• **Prompt**
Could you reproduce the lines below from the one with "As such, this" through the one with "## Contact Us"? Keep both ends and add nothing.

****

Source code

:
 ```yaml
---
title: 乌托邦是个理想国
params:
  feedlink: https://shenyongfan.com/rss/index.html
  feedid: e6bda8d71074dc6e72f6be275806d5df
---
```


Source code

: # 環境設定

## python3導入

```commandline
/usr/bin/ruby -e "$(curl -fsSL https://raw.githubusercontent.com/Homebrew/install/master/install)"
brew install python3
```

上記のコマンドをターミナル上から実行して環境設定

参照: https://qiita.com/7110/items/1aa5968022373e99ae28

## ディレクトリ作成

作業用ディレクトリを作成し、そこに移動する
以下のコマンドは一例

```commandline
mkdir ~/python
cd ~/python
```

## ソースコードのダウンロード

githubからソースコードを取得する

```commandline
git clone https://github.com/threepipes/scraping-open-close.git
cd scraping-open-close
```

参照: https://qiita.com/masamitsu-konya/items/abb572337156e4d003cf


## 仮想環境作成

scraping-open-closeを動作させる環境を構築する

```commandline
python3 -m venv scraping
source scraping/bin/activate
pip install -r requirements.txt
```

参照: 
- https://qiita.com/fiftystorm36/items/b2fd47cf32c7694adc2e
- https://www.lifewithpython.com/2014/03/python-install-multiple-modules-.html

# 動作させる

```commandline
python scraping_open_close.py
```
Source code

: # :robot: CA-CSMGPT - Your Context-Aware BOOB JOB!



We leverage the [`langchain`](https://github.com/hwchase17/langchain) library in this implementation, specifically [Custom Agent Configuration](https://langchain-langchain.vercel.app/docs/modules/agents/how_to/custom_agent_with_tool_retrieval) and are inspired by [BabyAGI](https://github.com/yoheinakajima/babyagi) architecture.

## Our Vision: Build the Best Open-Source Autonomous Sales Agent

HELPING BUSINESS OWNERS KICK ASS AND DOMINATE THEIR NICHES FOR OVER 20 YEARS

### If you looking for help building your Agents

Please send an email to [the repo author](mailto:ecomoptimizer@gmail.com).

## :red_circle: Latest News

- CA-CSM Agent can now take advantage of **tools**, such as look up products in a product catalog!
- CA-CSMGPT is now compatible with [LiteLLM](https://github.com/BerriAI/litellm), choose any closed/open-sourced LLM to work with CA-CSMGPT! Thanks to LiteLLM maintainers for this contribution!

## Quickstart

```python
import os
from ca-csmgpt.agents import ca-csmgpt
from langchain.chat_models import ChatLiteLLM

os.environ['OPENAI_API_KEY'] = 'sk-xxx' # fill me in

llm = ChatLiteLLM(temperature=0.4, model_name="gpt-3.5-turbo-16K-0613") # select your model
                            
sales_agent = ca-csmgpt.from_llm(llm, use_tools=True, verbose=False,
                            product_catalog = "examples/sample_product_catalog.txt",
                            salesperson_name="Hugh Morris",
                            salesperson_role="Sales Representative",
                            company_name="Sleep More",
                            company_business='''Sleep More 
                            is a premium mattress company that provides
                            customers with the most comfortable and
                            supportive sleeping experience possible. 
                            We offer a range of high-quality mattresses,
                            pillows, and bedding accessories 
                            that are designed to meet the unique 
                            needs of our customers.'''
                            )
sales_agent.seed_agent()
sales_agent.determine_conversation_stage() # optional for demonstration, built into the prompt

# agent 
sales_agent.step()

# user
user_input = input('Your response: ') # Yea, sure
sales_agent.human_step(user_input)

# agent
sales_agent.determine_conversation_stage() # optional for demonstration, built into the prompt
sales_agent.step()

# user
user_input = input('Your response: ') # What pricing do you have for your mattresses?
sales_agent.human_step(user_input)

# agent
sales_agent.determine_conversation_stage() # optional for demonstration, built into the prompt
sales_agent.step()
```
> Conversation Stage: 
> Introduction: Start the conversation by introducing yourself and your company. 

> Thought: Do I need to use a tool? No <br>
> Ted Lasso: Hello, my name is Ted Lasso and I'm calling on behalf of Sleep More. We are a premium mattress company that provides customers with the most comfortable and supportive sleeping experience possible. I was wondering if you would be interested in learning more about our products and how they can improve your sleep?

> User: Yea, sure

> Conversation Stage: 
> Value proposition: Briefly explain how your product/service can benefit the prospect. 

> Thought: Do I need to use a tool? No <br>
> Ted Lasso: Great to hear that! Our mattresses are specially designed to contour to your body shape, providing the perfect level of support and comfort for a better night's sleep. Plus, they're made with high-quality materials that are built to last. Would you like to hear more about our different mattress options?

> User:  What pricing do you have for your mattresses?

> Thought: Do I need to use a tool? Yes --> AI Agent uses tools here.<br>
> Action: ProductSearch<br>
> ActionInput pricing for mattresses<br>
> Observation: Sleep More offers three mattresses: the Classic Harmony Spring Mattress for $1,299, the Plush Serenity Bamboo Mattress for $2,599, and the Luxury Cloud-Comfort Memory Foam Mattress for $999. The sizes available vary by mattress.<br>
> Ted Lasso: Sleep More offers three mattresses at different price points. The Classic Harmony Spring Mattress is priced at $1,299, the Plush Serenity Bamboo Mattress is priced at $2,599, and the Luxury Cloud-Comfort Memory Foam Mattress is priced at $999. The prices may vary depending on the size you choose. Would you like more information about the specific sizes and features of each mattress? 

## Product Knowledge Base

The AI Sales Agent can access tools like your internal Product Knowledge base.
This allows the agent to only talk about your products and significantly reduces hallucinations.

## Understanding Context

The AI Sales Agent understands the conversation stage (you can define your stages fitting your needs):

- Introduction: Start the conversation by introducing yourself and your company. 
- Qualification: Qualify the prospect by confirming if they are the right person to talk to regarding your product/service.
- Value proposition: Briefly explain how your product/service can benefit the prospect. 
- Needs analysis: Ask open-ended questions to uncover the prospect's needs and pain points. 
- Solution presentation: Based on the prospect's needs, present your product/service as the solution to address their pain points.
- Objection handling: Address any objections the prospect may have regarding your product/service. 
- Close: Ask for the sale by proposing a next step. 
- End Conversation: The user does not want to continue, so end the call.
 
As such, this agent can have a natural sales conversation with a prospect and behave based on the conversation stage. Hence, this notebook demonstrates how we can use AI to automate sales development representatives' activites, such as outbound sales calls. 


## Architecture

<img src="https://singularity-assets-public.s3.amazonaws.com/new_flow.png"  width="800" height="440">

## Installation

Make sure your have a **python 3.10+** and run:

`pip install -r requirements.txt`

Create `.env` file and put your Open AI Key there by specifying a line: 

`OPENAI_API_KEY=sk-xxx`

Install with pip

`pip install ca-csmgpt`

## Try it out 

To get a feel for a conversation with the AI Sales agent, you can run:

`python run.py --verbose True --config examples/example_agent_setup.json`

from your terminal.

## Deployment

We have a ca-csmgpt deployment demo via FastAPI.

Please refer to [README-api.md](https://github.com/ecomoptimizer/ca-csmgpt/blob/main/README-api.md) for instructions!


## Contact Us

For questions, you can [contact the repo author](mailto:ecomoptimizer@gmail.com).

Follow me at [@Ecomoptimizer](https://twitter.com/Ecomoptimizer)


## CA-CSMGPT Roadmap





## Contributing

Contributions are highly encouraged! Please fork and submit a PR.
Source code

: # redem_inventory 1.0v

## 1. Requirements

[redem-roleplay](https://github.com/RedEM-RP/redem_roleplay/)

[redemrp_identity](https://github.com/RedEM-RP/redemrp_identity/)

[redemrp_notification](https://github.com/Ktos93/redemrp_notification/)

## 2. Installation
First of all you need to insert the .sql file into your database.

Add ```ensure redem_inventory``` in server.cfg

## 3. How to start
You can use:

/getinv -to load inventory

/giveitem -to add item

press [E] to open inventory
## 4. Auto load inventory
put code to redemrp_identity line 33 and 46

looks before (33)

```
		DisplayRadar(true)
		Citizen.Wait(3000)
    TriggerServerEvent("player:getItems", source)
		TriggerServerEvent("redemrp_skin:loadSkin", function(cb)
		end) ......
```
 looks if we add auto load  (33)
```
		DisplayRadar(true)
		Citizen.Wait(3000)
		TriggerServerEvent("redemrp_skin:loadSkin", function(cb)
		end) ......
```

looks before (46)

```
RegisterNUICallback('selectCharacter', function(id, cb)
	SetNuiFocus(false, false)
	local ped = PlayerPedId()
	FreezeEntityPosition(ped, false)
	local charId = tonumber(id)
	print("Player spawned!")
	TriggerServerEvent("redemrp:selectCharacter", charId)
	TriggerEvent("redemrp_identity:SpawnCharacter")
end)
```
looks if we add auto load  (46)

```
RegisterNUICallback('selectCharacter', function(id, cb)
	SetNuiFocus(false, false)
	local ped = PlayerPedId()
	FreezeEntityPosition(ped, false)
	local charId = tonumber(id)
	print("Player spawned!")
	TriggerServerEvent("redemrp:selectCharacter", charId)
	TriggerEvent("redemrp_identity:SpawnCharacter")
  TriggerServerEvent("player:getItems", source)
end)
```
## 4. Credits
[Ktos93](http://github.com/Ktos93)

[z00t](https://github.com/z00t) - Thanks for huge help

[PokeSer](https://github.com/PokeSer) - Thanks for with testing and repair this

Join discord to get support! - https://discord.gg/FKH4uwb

****

• **Answer to the exercise**
As such, this agent can have a natural sales conversation with a prospect and behave based on the conversation stage. Hence, this notebook demonstrates how we can use AI to automate sales development representatives' activites, such as outbound sales calls. 


## Architecture

<img src="https://singularity-assets-public.s3.amazonaws.com/new_flow.png"  width="800" height="440">

## Installation

Make sure your have a **python 3.10+** and run:

`pip install -r requirements.txt`

Create `.env` file and put your Open AI Key there by specifying a line: 

`OPENAI_API_KEY=sk-xxx`

Install with pip

`pip install ca-csmgpt`

## Try it out 

To get a feel for a conversation with the AI Sales agent, you can run:

`python run.py --verbose True --config examples/example_agent_setup.json`

from your terminal.

## Deployment

We have a ca-csmgpt deployment demo via FastAPI.

Please refer to [README-api.md](https://github.com/ecomoptimizer/ca-csmgpt/blob/main/README-api.md) for instructions!


## Contact Us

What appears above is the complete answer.